In articles, blog posts and commentaries published over the past few weeks, the Times has questioned whether its incoming CEO is fit for the job, although neither the editorial board nor the paper's media critic has weighed in.
The executive in question, Mark Thompson, began work Monday as president and chief executive officer of the New York Times Co., publisher of the namesake newspaper as well as the Boston Globe and other media properties. Prior to his hiring in August, Thompson, 55, was the director general of the BBC.
It is Thompson's involvement, or perhaps non-involvement, in an unfolding scandal at the BBC that has invited the Times' interest. During Thompson's tenure last year, journalists at the BBC's "Newsnight" program began looking into long-standing allegations that a late, legendary BBC personality, Sir Jimmy Savile, was a serial pedophile.
The Times has taken several runs at the story, and at Thompson. "His integrity and decision-making are bound to affect the Times and its journalism -- profoundly," wrote Times public editor Margaret Sullivan on Oct. 23. "It's worth considering now whether he is the right person for the job, given this turn of events."

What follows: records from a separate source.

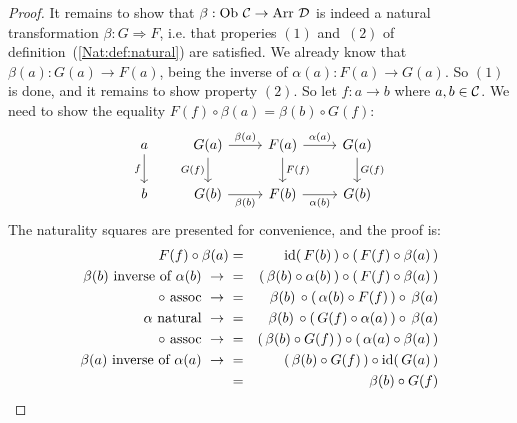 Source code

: \begin{proof}
    It remains to show that $\beta:\mbox{\rm Ob}\ \mbox{$\cal C$}\to\mbox{\rm Arr}\ \mbox{$\cal D$}$ is indeed
    a natural transformation $\beta:G\Rightarrow F$, i.e. that properies 
    $(1)$ and~$(2)$ of definition~(\ref{Nat:def:natural}) are satisfied. 
    We already know that $\beta(a):G(a)\to F(a)$, being the inverse
    of $\alpha(a):F(a)\to G(a)$. So $(1)$ is done, and it remains to
    show property $(2)$. So let $f:a\to b$ where $a,b\in\mbox{$\cal C$}$.
    We need to show the equality $F(f)\circ\beta(a)=\beta(b)\circ G(f)$:
    \[
        \begin{tikzcd}
            a\arrow[d,swap, "f"]
            &G(a)\arrow[r, "\beta(a)"]\arrow[d, swap,"G(f)"]
            &F(a)\arrow[r,"\alpha(a)"]\arrow[d, "F(f)"]
            &G(a)\arrow[d, "G(f)"]
            \\
            b
            &G(b)\arrow[r, swap, "\beta(b)"]
            &F(b)\arrow[r, swap, "\alpha(b)"]
            &G(b)
        \end{tikzcd}
    \]
    The naturality squares are presented for convenience, and the proof is:
    \begin{eqnarray*}F(f)\circ\beta(a)
        &=&\id(\,F(b)\,)\circ (\,F(f)\circ\beta(a)\,)\\
        \mbox{$\beta(b)$ inverse of $\alpha(b)$}\ \to\ 
        &=&(\,\beta(b)\circ\alpha(b)\,)\circ(\,F(f)\circ\beta(a)\,)\\
        \mbox{$\circ$ assoc}\ \to\ 
        &=&\beta(b)\,\circ(\,\alpha(b)\circ F(f)\,)\circ\,\beta(a)\\
        \mbox{$\alpha$ natural}\ \to\ 
        &=&\beta(b)\,\circ(\,G(f)\circ \alpha(a)\,)\circ\,\beta(a)\\
        \mbox{$\circ$ assoc}\ \to\ 
        &=&(\,\beta(b)\circ G(f)\,)\circ(\,\alpha(a)\circ\beta(a)\,)\\
        \mbox{$\beta(a)$ inverse of $\alpha(a)$}\ \to\ 
        &=&(\,\beta(b)\circ G(f)\,)\circ\id(\,G(a)\,)\\
        &=&\beta(b)\circ G(f)
    \end{eqnarray*}
\end{proof}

Times financial columnist Joe Nocera made the point even more bluntly a few days later: "Given the seriousness of sexual abuse allegations -- look at what it did to Penn State -- you would think that Thompson and his underlings would immediately want to get to the bottom of it. But, again, they did nothing. Thompson winds up appearing willfully ignorant ... It also makes you wonder what kind of chief executive he'd be at the Times."
Thompson has repeatedly denied prior knowledge of the Savile allegations or of the decision to cancel the "Newsnight" piece. But his statements have evolved; after his first broad denials, he acknowledged learning about the "Newsnight" inquiry soon after it was dropped from a BBC reporter. He declined an interview request through a Times spokesman.
The Thompson story is an unusual test of the invisible firewall that separates the business interests of a news organization from the decisions of its newsroom.